* [INPUT]:
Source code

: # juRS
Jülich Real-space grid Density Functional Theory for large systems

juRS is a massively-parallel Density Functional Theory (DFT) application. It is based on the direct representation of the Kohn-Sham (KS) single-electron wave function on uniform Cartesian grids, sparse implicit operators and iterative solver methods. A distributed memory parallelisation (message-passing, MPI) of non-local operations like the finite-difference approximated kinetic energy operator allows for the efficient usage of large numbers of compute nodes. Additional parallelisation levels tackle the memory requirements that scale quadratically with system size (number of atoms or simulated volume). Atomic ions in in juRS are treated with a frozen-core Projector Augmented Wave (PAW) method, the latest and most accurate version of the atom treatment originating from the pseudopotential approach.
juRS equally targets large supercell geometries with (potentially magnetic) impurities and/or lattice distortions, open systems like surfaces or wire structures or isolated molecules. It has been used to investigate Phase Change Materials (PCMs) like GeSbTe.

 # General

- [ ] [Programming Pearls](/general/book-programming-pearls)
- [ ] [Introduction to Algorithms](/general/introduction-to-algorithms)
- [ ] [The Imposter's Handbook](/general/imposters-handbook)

* [TASK BRIEF]: Each line of the data that holds "Density" should be reported.

* [SOLUTION TO THE EXERCISE]:
Jülich Real-space grid Density Functional Theory for large systems
juRS is a massively-parallel Density Functional Theory (DFT) application. It is based on the direct representation of the Kohn-Sham (KS) single-electron wave function on uniform Cartesian grids, sparse implicit operators and iterative solver methods. A distributed memory parallelisation (message-passing, MPI) of non-local operations like the finite-difference approximated kinetic energy operator allows for the efficient usage of large numbers of compute nodes. Additional parallelisation levels tackle the memory requirements that scale quadratically with system size (number of atoms or simulated volume). Atomic ions in in juRS are treated with a frozen-core Projector Augmented Wave (PAW) method, the latest and most accurate version of the atom treatment originating from the pseudopotential approach.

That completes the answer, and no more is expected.